# Verstärker selber bauen



## Kokopalme (2. Dezember 2010)

*Verstärker selber bauen*

Hi,

für meine Physik Facharbeit muss ich einen Verstärker bauen (und ein Detektor Radio). Das Radio ist kein Prolem, nur beim Verstärker komm ich grad nicht weiter. 

Kennt ihr irgendeinen guten Schaltplan für Vollverstärker? Am besten direkt ne Anleitung dazu. 

Kriterien gibt es nur wenige:

- ich kann keine Platinen ätzen
- möglichst günstig aber trotzdem angenehmer klang, da ich ihn nach der Facharbeit gerne weiternutzen möchte
- es sollte ein 2.0 oder 2.1 Verstärker sein, also hauptsache Stereo.
- 1 Eingang, wobei mehrere natürlich besser wären.

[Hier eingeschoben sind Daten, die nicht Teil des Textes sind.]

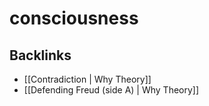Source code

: # consciousness



<a id="orgb68ccc4"></a>

## Backlinks

-   [[Contradiction | Why Theory]]
-   [[Defending Freud (side A) | Why Theory]]
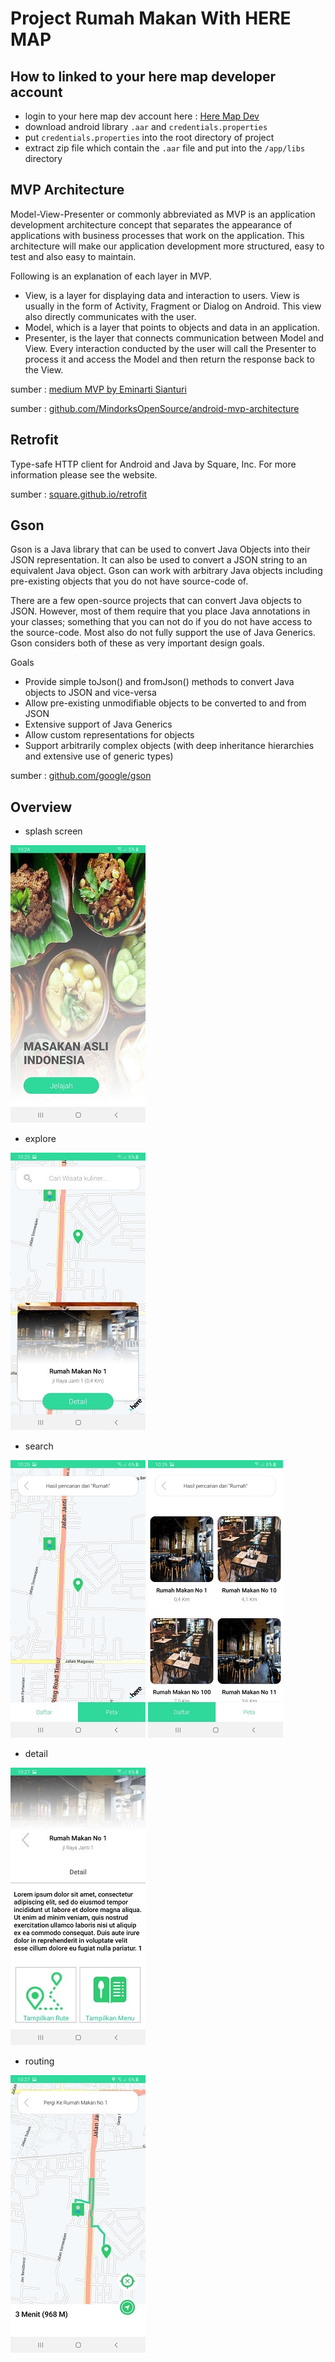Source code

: # Project Rumah Makan With HERE MAP

## How to linked to your here map developer account

- login to your here map dev account here : [Here Map Dev](https://developer.here.com/login)
- download android library `.aar` and `credentials.properties`
- put `credentials.properties` into the root directory of project
- extract zip file which contain the `.aar` file and put into the `/app/libs` directory


## MVP Architecture

Model-View-Presenter or commonly abbreviated as MVP is an application development architecture concept that separates the appearance of applications with business processes that work on the application. This architecture will make our application development more structured, easy to test and also easy to maintain.

Following is an explanation of each layer in MVP.
- View, is a layer for displaying data and interaction to users. View is usually in the form of Activity, Fragment or Dialog on Android. This view also directly communicates with the user.
- Model, which is a layer that points to objects and data in an application.
- Presenter, is the layer that connects communication between Model and View. Every interaction conducted by the user will call the Presenter to process it and access the Model and then return the response back to the View.


sumber : [medium MVP by Eminarti Sianturi
](https://medium.com/easyread/android-mvp-series-membangun-aplikasi-android-dengan-arsitektur-mvp-fbf1f77ecaec)

sumber : [github.com/MindorksOpenSource/android-mvp-architecture](https://github.com/MindorksOpenSource/android-mvp-architecture)



## Retrofit

Type-safe HTTP client for Android and Java by Square, Inc.
For more information please see the website.


sumber : [square.github.io/retrofit](https://square.github.io/retrofit)




## Gson

Gson is a Java library that can be used to convert Java Objects into their JSON representation. It can also be used to convert a JSON string to an equivalent Java object. Gson can work with arbitrary Java objects including pre-existing objects that you do not have source-code of.

There are a few open-source projects that can convert Java objects to JSON. However, most of them require that you place Java annotations in your classes; something that you can not do if you do not have access to the source-code. Most also do not fully support the use of Java Generics. Gson considers both of these as very important design goals.

Goals
* Provide simple toJson() and fromJson() methods to convert Java objects to JSON and vice-versa
* Allow pre-existing unmodifiable objects to be converted to and from JSON
* Extensive support of Java Generics
* Allow custom representations for objects
* Support arbitrarily complex objects (with deep inheritance hierarchies and extensive use of generic types)


sumber : [github.com/google/gson](https://github.com/google/gson)





## Overview

* splash screen

![GitHub Logo](/img/splash.jpg) 


* explore

![GitHub Logo](/img/explore.jpg) 


* search

![GitHub Logo](/img/search_map.jpg)  ![GitHub Logo](/img/search_list.jpg) 


* detail

![GitHub Logo](/img/detail.jpg) 


* routing

![GitHub Logo](/img/routing.jpg) 



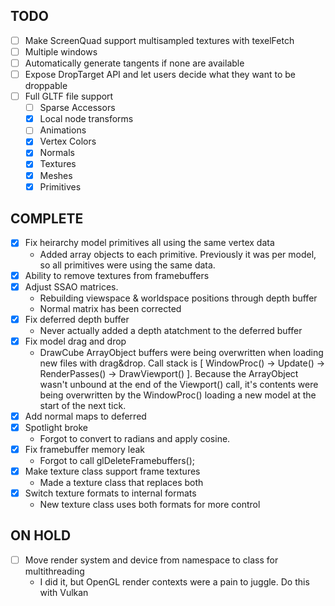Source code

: 
## TODO
- [ ] Make ScreenQuad support multisampled textures with texelFetch
- [ ] Multiple windows
- [ ] Automatically generate tangents if none are available
- [ ] Expose DropTarget API and let users decide what they want to be droppable
- [ ] Full GLTF file support
    - [ ] Sparse Accessors
    - [x] Local node transforms
    - [ ] Animations
    - [x] Vertex Colors
    - [x] Normals
    - [x] Textures
    - [x] Meshes
    - [x] Primitives
 
 ## COMPLETE
- [x] Fix heirarchy model primitives all using the same vertex data
    - Added array objects to each primitive. Previously it was per model, so all primitives were using the same data.
- [x] Ability to remove textures from framebuffers
- [x] Adjust SSAO matrices.
    - Rebuilding viewspace & worldspace positions through depth buffer
    - Normal matrix has been corrected
- [x] Fix deferred depth buffer
    - Never actually added a depth atatchment to the deferred buffer
- [x] Fix model drag and drop
    - DrawCube ArrayObject buffers were being overwritten when loading new files with drag&drop. Call stack is [ WindowProc() -> Update() -> RenderPasses() -> DrawViewport() ]. Because the ArrayObject wasn't unbound at the end of the Viewport() call, it's contents were being overwritten by the WindowProc() loading a new model at the start of the next tick.
- [x] Add normal maps to deferred
- [x] Spotlight broke
    - Forgot to convert to radians and apply cosine.
- [x] Fix framebuffer memory leak
    - Forgot to call glDeleteFramebuffers();
- [x] Make texture class support frame textures
    - Made a texture class that replaces both
- [x] Switch texture formats to internal formats
    - New texture class uses both formats for more control

 ## ON HOLD
- [ ] Move render system and device from namespace to class for multithreading
    - I did it, but OpenGL render contexts were a pain to juggle. Do this with Vulkan
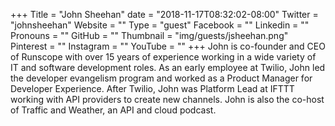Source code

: +++
Title = "John Sheehan"
date = "2018-11-17T08:32:02-08:00"
Twitter = "johnsheehan"
Website = ""
Type = "guest"
Facebook = ""
Linkedin = ""
Pronouns = ""
GitHub = ""
Thumbnail = "img/guests/jsheehan.png"
Pinterest = ""
Instagram = ""
YouTube = ""
+++
John is co-founder and CEO of Runscope with over 15 years of experience working in a wide variety of IT and software development roles. As an early employee at Twilio, John led the developer evangelism program and worked as a Product Manager for Developer Experience. After Twilio, John was Platform Lead at IFTTT working with API providers to create new channels. John is also the co-host of Traffic and Weather, an API and cloud podcast.
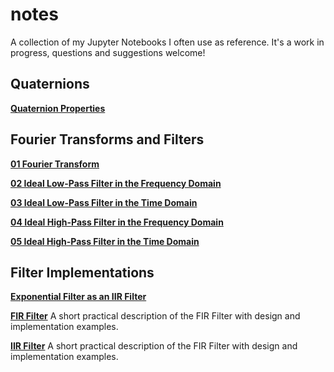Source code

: # notes
A collection of my Jupyter Notebooks I often use as reference. It's a work in progress, questions and suggestions welcome!

## Quaternions

[**Quaternion Properties**](https://github.com/aerdos/notes/blob/master/Quaternion%20Properties.ipynb)

## Fourier Transforms and Filters

[**01 Fourier Transform**](https://github.com/aerdos/notes/blob/master/Filters%2001%20Fourier%20Transform.ipynb)

[**02 Ideal Low-Pass Filter in the Frequency Domain**](https://github.com/aerdos/notes/blob/master/Filters%2002Ideal%20Low-Pass%20Frequency%20Domain.ipynb)

[**03 Ideal Low-Pass Filter in the Time Domain**](https://github.com/aerdos/notes/blob/master/Filters%2003%20Ideal%20Low-Pass%20Time%20Domain.ipynb)

[**04 Ideal High-Pass Filter in the Frequency Domain**](https://github.com/aerdos/notes/blob/master/Filters%2004%20Ideal%20High-Pass%20Time%20Domain.ipynb)

[**05 Ideal High-Pass Filter in the Time Domain**](https://github.com/aerdos/notes/blob/master/Filters%2005%20Frequency%20Response.ipynb)

## Filter Implementations

[**Exponential Filter as an IIR Filter**](https://github.com/aerdos/notes/blob/master/Exponential%20Filter%20as%20an%20IIR%20Filter.ipynb)

[**FIR Filter**](https://github.com/aerdos/notes/blob/master/FIR%20Filter.ipynb)
A short practical description of the FIR Filter with design and implementation examples.

[**IIR Filter**](https://github.com/aerdos/notes/blob/master/IIR%20Filter.ipynb)
A short practical description of the FIR Filter with design and implementation examples.
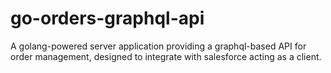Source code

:# go-orders-graphql-api

A golang-powered server application providing a graphql-based API for order management, designed to integrate with salesforce acting as a client.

Wäre nett, wenn ihr mir helfen könntet


----------



## TAZ (2. Dezember 2010)

*AW: Verstärker selber bauen*

Such dir einfach unter elv.de was passendes heraus und zieh dir den bauplan runter (steht meist als pdf zum Download bereit)...dann kannste den auch nachbauen....


----------



## Kokopalme (2. Dezember 2010)

*AW: Verstärker selber bauen*

hab da jetzt mal geschaut. Sieht ganz interessant aus. Ich suche trotzdem noch weiter. Wenn jemand noch nen Tipp hat, bitte posten.


lg
Christian


----------



## _Hendi_ (2. Dezember 2010)

*AW: Verstärker selber bauen*

Hi, der Kerl hat auf seiner Seite auch ein paar Verstärker: Knolles Elektronik Basteln Page
Kannst dich ja da mal umschauen unter "Projekten". Habe den 2x20W damals für meiner Schwester mal nachgebaut und er klingt eig ganz gut aber du solltest natürlich nicht zu viel erwarten


----------



## Sash (2. Dezember 2010)

*AW: Verstärker selber bauen*

naja alt zu schwer ist das ja nicht.. wenn du guten klang willst solltest du bei den transistoren, elcos usw nur nicht das billigste nehmen.


----------



## Murxwitz (3. Dezember 2010)

*AW: Verstärker selber bauen*

symasym [SymAsym-Wiki]
den kann ich noch empfehlen
bin grad selbst dabei ihn zu bauen lässt sich leicht auf lochraster aufbauen und es gibt auch eine schablone zum ätzen
soll 2x100W haben was ausreichen sollte


----------



## Kokopalme (3. Dezember 2010)

*AW: Verstärker selber bauen*

Danke nochmal für die Links. 
@ Murxwitz

Der ist leider für nen Anfänger wie mich ein bisschen überdimensioniert. Und er ist nur Mono. Trotzdem Danke!

@_Hendi_

Der Lik gefälllt mir sehr gut. Ich denke den wed ich aufbauen.

lg

christian


----------



## nfsgame (3. Dezember 2010)

*AW: Verstärker selber bauen*

2x LM3886 mit Schaltung aus dem Datenblatt + Symmetrisches Netzteil mit 2x 8200 oder 10000µF Siebung.

AUFBAU AUF EIGENE GEFAHR!


----------



## Murxwitz (3. Dezember 2010)

*AW: Verstärker selber bauen*



Kokopalme schrieb:


> Danke nochmal für die Links.
> @ Murxwitz
> 
> Der ist leider für nen Anfänger wie mich ein bisschen überdimensioniert. Und er ist nur Mono. Trotzdem Danke!
> ...



bisschen überdimensioniert evtl schon
aber wegen mono: 2mal mono ergibt auch stereo


----------



## Altair7 (9. Dezember 2010)

*AW: Verstärker selber bauen*

hätte irgend wo noch einen Schaltplan für nen 10W Verstärker rumfliegen.
Damals im FPA in der FOS geplant und gelötet worden.  Is aber schon etwas aufwendiger gewesen als der plan oben^^
haben aber auch einen guten klang. Mit etwas Pfriemelarbeit beckommt man den auch auf ne 4cm x 4cm Lochrasterplatine. Eingänge sind erweiterbar. Stereo.
wenn noch Bedarf besteht, kann ich mal schaun, ob ich ihn noch finde. (Plan)
auf die IC´s würde ich Kühlkörper aus nem uralt Mainboard ranschrauben.

mfg

Altair7


----------



## > Devil-X < (9. Dezember 2010)

*AW: Verstärker selber bauen*

Kannst dir natürlich auch nen Röhrenamp selber basteln.


----------